**Work required**
Leaving out the pictures, write the following records exactly as they read.

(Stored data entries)
◇ ◇ ◇ ◇

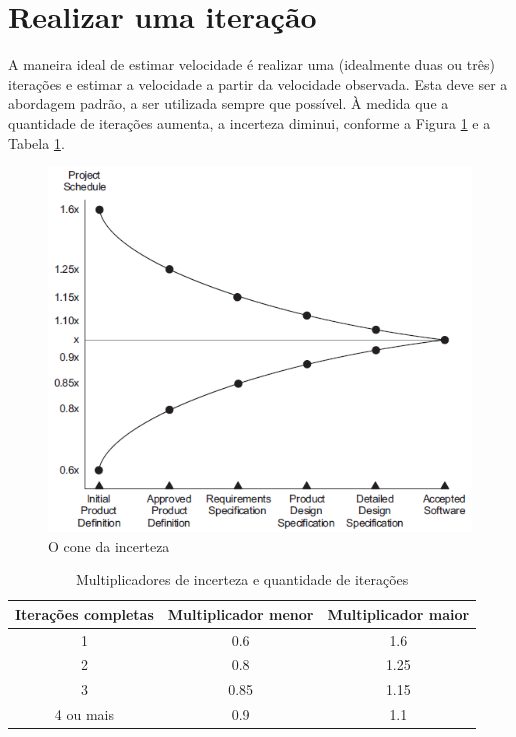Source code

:\documentclass[a4paper,abntfigtabnum,noindentfirst]{abnt}
\begin{document}
\section{Realizar uma iteração}

A maneira ideal de estimar velocidade é realizar uma (idealmente duas ou três) iterações e estimar a velocidade a partir da velocidade observada. Esta deve ser a abordagem padrão, a ser utilizada sempre que possível. À medida que a quantidade de iterações aumenta, a incerteza diminui, conforme a Figura \ref{cone-da-incerteza} e a Tabela \ref{multiplicadores-de-incerteza}.


\begin{figure}
  \caption{O cone da incerteza}
  \label{cone-da-incerteza}
  \begin{center}
  \includegraphics[scale=0.6]{cone-da-incerteza}
  \end{center}
\end{figure}

\begin{table}
  \caption{Multiplicadores de incerteza e quantidade de iterações}
  \label{multiplicadores-de-incerteza}
  \begin{center}
    \begin{tabular}{c c c}
      \hline
       \textbf{Iterações completas}&\textbf{Multiplicador menor}&\textbf{Multiplicador maior}\\
      \hline
      1&0.6&1.6\\
      2&0.8&1.25\\
      3&0.85&1.15\\
      4 ou mais&0.9&1.1\\
      \hline
    \end{tabular}
  \end{center}
\end{table}
\end{document}
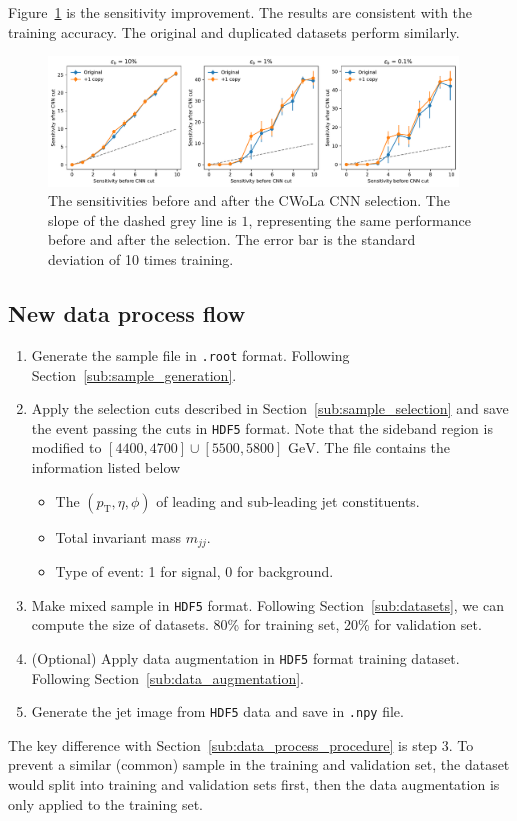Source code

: \documentclass[12pt]{article}
\begin{document}
		Figure~\ref{fig:sensitivity_improvement_split_validation_first} is the sensitivity improvement. The results are consistent with the training accuracy. The original and duplicated datasets perform similarly.
		\begin{figure}[htpb]
			\centering
			\includegraphics[width=0.97\textwidth]{HVmodel_sensitivity_improvement_origin_copy_1_split_val.pdf}
			\caption{The sensitivities before and after the CWoLa CNN selection. The slope of the dashed grey line is $1$, representing the same performance before and after the selection. The error bar is the standard deviation of 10 times training.}
			\label{fig:sensitivity_improvement_split_validation_first}
		\end{figure}
	\subsection{New data process flow}%
	\label{sub:new_data_process_flow}
		\begin{enumerate}
			\item Generate the sample file in \verb|.root| format. Following Section~\ref{sub:sample_generation}.
			\item Apply the selection cuts described in Section~\ref{sub:sample_selection} and save the event passing the cuts in \verb|HDF5| format. Note that the sideband region is modified to $[4400,4700] \cup [5500,5800] \text{ GeV}$. The file contains the information listed below 
				\begin{itemize}
					\item The $\left( p_{\text{T}}, \eta, \phi \right) $ of leading and sub-leading jet constituents.
					\item Total invariant mass $m_{jj}$.
					\item Type of event: 1 for signal, 0 for background.	
				\end{itemize}
			\item Make mixed sample in \verb|HDF5| format. Following Section~\ref{sub:datasets}, we can compute the size of datasets. 80\% for training set, 20\% for validation set.
			\item (Optional) Apply data augmentation in \verb|HDF5| format training dataset. Following Section~\ref{sub:data_augmentation}.
			\item Generate the jet image from \verb|HDF5| data and save in \verb|.npy| file.
		\end{enumerate}
		The key difference with Section~\ref{sub:data_process_procedure} is step 3. To prevent a similar (common) sample in the training and validation set, the dataset would split into training and validation sets first, then the data augmentation is only applied to the training set.
\end{document}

◇ ◇ ◇ ◇

**Answer below**
Source code

:\documentclass[a4paper,abntfigtabnum,noindentfirst]{abnt}
\begin{document}
\section{Realizar uma iteração}

A maneira ideal de estimar velocidade é realizar uma (idealmente duas ou três) iterações e estimar a velocidade a partir da velocidade observada. Esta deve ser a abordagem padrão, a ser utilizada sempre que possível. À medida que a quantidade de iterações aumenta, a incerteza diminui, conforme a Figura \ref{cone-da-incerteza} e a Tabela \ref{multiplicadores-de-incerteza}.


\begin{figure}
  \caption{O cone da incerteza}
  \label{cone-da-incerteza}
  \begin{center}
  \includegraphics[scale=0.6]{cone-da-incerteza}
  \end{center}
\end{figure}

\begin{table}
  \caption{Multiplicadores de incerteza e quantidade de iterações}
  \label{multiplicadores-de-incerteza}
  \begin{center}
    \begin{tabular}{c c c}
      \hline
       \textbf{Iterações completas}&\textbf{Multiplicador menor}&\textbf{Multiplicador maior}\\
      \hline
      1&0.6&1.6\\
      2&0.8&1.25\\
      3&0.85&1.15\\
      4 ou mais&0.9&1.1\\
      \hline
    \end{tabular}
  \end{center}
\end{table}
\end{document}
Source code

: \documentclass[12pt]{article}
\begin{document}
		Figure~\ref{fig:sensitivity_improvement_split_validation_first} is the sensitivity improvement. The results are consistent with the training accuracy. The original and duplicated datasets perform similarly.
		\begin{figure}[htpb]
			\centering
			\includegraphics[width=0.97\textwidth]{HVmodel_sensitivity_improvement_origin_copy_1_split_val.pdf}
			\caption{The sensitivities before and after the CWoLa CNN selection. The slope of the dashed grey line is $1$, representing the same performance before and after the selection. The error bar is the standard deviation of 10 times training.}
			\label{fig:sensitivity_improvement_split_validation_first}
		\end{figure}
	\subsection{New data process flow}%
	\label{sub:new_data_process_flow}
		\begin{enumerate}
			\item Generate the sample file in \verb|.root| format. Following Section~\ref{sub:sample_generation}.
			\item Apply the selection cuts described in Section~\ref{sub:sample_selection} and save the event passing the cuts in \verb|HDF5| format. Note that the sideband region is modified to $[4400,4700] \cup [5500,5800] \text{ GeV}$. The file contains the information listed below 
				\begin{itemize}
					\item The $\left( p_{\text{T}}, \eta, \phi \right) $ of leading and sub-leading jet constituents.
					\item Total invariant mass $m_{jj}$.
					\item Type of event: 1 for signal, 0 for background.	
				\end{itemize}
			\item Make mixed sample in \verb|HDF5| format. Following Section~\ref{sub:datasets}, we can compute the size of datasets. 80\% for training set, 20\% for validation set.
			\item (Optional) Apply data augmentation in \verb|HDF5| format training dataset. Following Section~\ref{sub:data_augmentation}.
			\item Generate the jet image from \verb|HDF5| data and save in \verb|.npy| file.
		\end{enumerate}
		The key difference with Section~\ref{sub:data_process_procedure} is step 3. To prevent a similar (common) sample in the training and validation set, the dataset would split into training and validation sets first, then the data augmentation is only applied to the training set.
\end{document}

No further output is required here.